Indeed, the papers have caught the attention of at least some creationists, and of just about everyone else. This was in part designed by the project leaders and editors, who organized a simultaneous release of the publications to maximize their impact. This was a major, time-consuming event that occupied a great deal of time from the scientists involved and from the editors at their respective journals.
(And, for the record, I did not mean that we should pay any attention at all to what the creationists think. When I said that "This is going to make my life very complicated" I was thinking more of how I was going to explain this to scientists and people interested in science. The damage done by this publicity campaign is that it misleads the general public, not just creationists.

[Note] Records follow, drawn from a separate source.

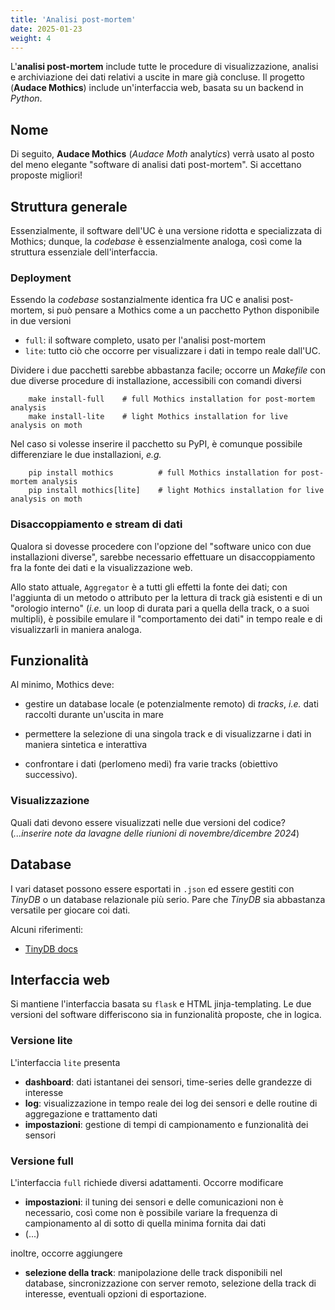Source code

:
 ```yaml
---
title: 'Analisi post-mortem'
date: 2025-01-23
weight: 4
---
```


L'**analisi post-mortem** include tutte le procedure di
visualizzazione, analisi e archiviazione dei dati relativi a uscite in
mare già concluse. Il progetto (**Audace Mothics**) include un'interfaccia
web, basata su un backend in *Python*.

<!--more-->

## Nome
Di seguito, **Audace Mothics** (*Audace Moth* analyt*ics*) verrà usato
al posto del meno elegante "software di analisi dati post-mortem". Si
accettano proposte migliori!

## Struttura generale
Essenzialmente, il software dell'UC è una versione ridotta e
specializzata di Mothics; dunque, la *codebase* è essenzialmente
analoga, così come la struttura essenziale dell'interfaccia.

### Deployment
Essendo la *codebase* sostanzialmente identica fra UC e analisi
post-mortem, si può pensare a Mothics come a un pacchetto Python
disponibile in due versioni
 - `full`: il software completo, usato per l'analisi post-mortem
 - `lite`: tutto ciò che occorre per visualizzare i dati in tempo
   reale dall'UC.
   
Dividere i due pacchetti sarebbe abbastanza facile; occorre un
*Makefile* con due diverse procedure di installazione, accessibili con
comandi diversi

```
	make install-full    # full Mothics installation for post-mortem analysis
	make install-lite    # light Mothics installation for live analysis on moth
```

Nel caso si volesse inserire il pacchetto su PyPI, è comunque
possibile differenziare le due installazioni, *e.g.*

```
	pip install mothics          # full Mothics installation for post-mortem analysis
	pip install mothics[lite]    # light Mothics installation for live analysis on moth
```


### Disaccoppiamento e stream di dati
Qualora si dovesse procedere con l'opzione del "software unico con due
installazioni diverse", sarebbe necessario effettuare un disaccoppiamento fra la
fonte dei dati e la visualizzazione web.  

Allo stato attuale, `Aggregator` è a tutti gli effetti la fonte dei
dati; con l'aggiunta di un metodo o attributo per la lettura di track
già esistenti e di un "orologio interno" (*i.e.* un loop di durata
pari a quella della track, o a suoi multipli), è possibile emulare il
"comportamento dei dati" in tempo reale e di visualizzarli in maniera analoga. 

## Funzionalità
Al minimo, Mothics deve:
 - gestire un database locale (e potenzialmente remoto) di *tracks*,
   *i.e.* dati raccolti durante un'uscita in mare
 - permettere la selezione di una singola track e di visualizzarne i
   dati in maniera sintetica e interattiva

- confrontare i dati (perlomeno medi) fra varie tracks (obiettivo
   successivo).
 
### Visualizzazione
Quali dati devono essere visualizzati nelle due versioni del codice?
(*...inserire note da lavagne delle riunioni di novembre/dicembre 2024*)

## Database
I vari dataset possono essere esportati in `.json` ed essere gestiti
con *TinyDB* o un database relazionale più serio. Pare che *TinyDB*
sia abbastanza versatile per giocare coi dati.

Alcuni riferimenti:
 - [TinyDB docs](https://tinydb.readthedocs.io/en/latest/getting-started.html)

## Interfaccia web
Si mantiene l'interfaccia basata su `flask` e HTML
jinja-templating. Le due versioni del software differiscono sia in
funzionalità proposte, che in logica.

### Versione lite
L'interfaccia `lite` presenta
 - **dashboard**: dati istantanei dei sensori, time-series delle grandezze
   di interesse
 - **log**: visualizzazione in tempo reale dei log dei sensori e delle
   routine di aggregazione e trattamento dati
 - **impostazioni**: gestione di tempi di campionamento e funzionalità
   dei sensori

### Versione full
L'interfaccia `full` richiede diversi adattamenti. Occorre modificare
 - **impostazioni**: il tuning dei sensori e delle comunicazioni non è
   necessario, così come non è possibile variare la frequenza di
   campionamento al di sotto di quella minima fornita dai dati
 - (...)
 
inoltre, occorre aggiungere
 - **selezione della track**: manipolazione delle track disponibili
 nel database, sincronizzazione con server remoto, selezione della
 track di interesse, eventuali opzioni di esportazione.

ENCODE was conceived of and practised as a resource-building exercise. In general, such projects have a huge potential impact on the scientific community, but they don’t get much attention in the media. The journal editors and authors at ENCODE collaborated over many months to make the biggest splash possible and capture the attention of not only the research community but also of the public at large. Similar efforts went into the coordinated publication of the first drafts of the human genome, another resource-building project, more than a decade ago. Although complaints and quibbles will probably linger for some time, the real test is whether scientists will use the data and prove ENCODE’s worth.I'm sorry but if good journalists like Ed Yong think this is a "sterling effort" at defending the ENCODE Consortium against scientific criticism then we're in much more trouble than I originally thought.
1. Yes, I know that what the consortium actually said was that 80% has a "biochemical function" and that kind of function may, or may not, indicate a biologically relevant function. The distinction is not appreciated by the average reader and, quite frankly, not by the average science writer either.